Source texts of formatted documents:
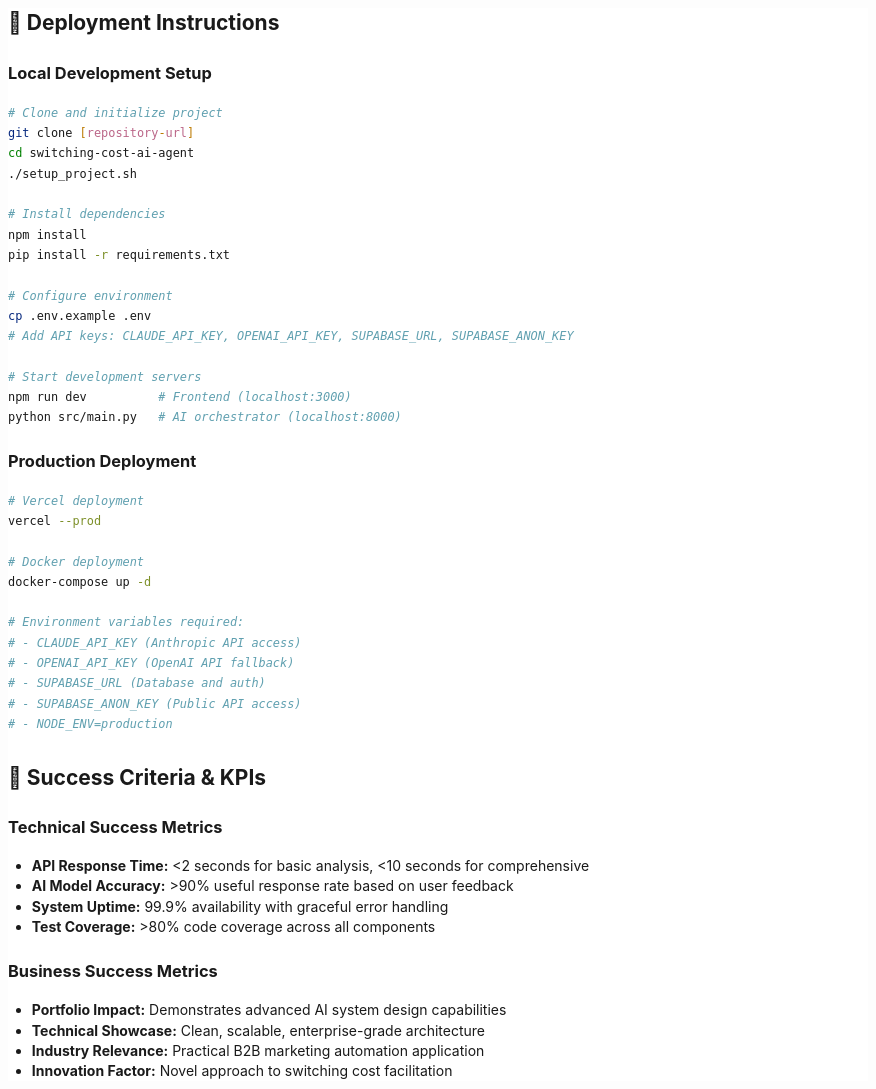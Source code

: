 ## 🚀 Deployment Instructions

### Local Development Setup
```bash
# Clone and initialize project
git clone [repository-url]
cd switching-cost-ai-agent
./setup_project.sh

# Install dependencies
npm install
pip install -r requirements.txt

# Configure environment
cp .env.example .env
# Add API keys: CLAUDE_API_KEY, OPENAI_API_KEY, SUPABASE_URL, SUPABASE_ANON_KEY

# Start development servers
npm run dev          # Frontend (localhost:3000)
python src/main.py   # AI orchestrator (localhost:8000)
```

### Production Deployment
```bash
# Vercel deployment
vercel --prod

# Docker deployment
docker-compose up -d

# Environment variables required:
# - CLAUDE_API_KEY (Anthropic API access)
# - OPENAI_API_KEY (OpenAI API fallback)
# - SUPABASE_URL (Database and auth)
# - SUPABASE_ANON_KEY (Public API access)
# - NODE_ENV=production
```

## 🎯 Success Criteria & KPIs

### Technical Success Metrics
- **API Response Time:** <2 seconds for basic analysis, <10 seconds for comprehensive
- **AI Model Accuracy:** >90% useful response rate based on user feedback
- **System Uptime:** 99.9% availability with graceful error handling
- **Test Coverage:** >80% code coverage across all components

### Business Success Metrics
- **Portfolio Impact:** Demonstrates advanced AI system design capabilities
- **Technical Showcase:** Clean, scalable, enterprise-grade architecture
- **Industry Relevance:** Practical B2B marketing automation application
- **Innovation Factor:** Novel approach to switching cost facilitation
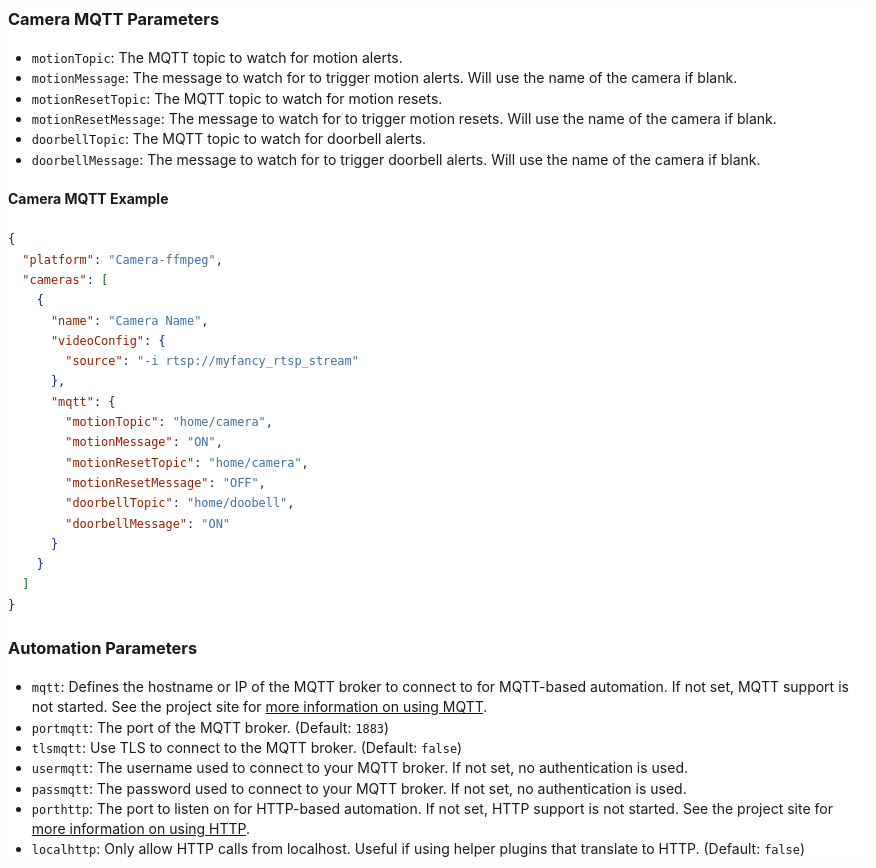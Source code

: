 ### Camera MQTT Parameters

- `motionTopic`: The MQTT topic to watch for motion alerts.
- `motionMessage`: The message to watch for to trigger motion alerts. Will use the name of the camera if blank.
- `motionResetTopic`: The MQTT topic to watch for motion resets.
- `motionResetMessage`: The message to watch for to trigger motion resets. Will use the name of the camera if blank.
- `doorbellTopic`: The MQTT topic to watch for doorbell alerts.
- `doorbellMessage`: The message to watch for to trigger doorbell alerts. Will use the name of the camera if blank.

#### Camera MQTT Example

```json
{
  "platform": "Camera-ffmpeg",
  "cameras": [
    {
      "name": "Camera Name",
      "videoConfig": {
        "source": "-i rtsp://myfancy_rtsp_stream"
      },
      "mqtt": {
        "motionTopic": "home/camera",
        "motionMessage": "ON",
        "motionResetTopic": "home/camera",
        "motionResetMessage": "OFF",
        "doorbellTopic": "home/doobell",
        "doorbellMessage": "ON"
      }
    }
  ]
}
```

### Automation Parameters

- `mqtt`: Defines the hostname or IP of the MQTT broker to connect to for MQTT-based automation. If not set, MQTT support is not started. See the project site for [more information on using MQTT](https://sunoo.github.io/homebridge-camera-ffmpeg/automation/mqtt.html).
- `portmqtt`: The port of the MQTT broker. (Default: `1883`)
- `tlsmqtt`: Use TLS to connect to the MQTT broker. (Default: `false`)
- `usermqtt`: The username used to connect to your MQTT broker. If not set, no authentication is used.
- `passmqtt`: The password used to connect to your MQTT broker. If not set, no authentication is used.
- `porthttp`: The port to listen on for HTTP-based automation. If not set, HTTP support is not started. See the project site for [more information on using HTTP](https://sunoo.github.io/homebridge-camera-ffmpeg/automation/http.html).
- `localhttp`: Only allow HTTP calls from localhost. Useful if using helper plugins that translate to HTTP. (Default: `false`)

--

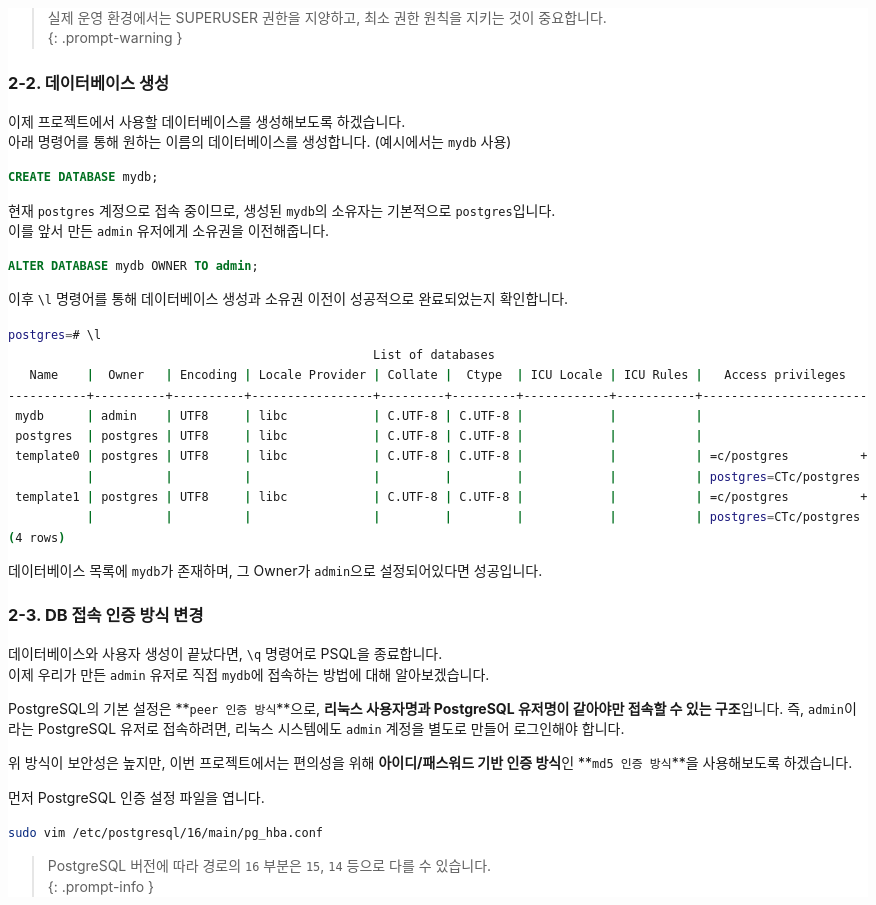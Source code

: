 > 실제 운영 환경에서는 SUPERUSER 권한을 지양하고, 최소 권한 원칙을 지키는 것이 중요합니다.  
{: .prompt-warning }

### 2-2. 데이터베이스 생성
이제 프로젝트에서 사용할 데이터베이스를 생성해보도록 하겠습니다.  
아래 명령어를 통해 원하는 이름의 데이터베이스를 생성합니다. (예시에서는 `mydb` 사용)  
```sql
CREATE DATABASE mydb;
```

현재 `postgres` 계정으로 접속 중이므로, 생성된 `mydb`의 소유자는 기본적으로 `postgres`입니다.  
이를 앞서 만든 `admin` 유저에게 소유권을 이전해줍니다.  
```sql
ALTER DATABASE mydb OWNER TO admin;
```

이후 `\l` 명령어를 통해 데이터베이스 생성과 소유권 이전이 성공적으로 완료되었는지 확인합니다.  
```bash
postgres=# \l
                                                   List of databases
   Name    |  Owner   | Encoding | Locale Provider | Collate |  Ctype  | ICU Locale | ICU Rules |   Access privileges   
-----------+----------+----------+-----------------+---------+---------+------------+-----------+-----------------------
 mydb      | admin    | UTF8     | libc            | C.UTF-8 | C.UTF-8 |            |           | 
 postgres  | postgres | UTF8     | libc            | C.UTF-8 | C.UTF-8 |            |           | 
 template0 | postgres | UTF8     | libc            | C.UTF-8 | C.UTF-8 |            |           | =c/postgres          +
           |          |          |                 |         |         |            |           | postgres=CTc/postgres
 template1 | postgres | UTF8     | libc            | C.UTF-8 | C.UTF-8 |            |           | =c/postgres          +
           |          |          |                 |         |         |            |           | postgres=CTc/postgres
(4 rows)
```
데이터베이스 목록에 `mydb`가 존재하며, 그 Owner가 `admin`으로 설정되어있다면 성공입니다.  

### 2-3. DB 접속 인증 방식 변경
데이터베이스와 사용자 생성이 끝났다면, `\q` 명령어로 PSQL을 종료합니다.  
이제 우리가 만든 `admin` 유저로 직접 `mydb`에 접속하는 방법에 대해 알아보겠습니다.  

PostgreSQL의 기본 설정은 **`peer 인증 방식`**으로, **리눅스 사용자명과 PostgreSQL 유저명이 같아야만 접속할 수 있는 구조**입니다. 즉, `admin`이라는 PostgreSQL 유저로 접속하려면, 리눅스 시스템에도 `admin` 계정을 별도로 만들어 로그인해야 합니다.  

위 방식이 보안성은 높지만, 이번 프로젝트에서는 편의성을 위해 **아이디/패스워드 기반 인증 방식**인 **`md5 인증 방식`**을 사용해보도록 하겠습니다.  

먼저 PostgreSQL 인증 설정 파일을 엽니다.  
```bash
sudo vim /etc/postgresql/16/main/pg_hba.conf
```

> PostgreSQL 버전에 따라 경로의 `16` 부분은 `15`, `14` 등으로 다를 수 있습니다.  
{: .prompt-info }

• [DIRECTIONS FOR THIS TASK]: Which lines of the records above contain the word "Default"? Report each one.

• [WRITTEN SOLUTION]:
- `portmqtt`: The port of the MQTT broker. (Default: `1883`)
- `tlsmqtt`: Use TLS to connect to the MQTT broker. (Default: `false`)
- `localhttp`: Only allow HTTP calls from localhost. Useful if using helper plugins that translate to HTTP. (Default: `false`)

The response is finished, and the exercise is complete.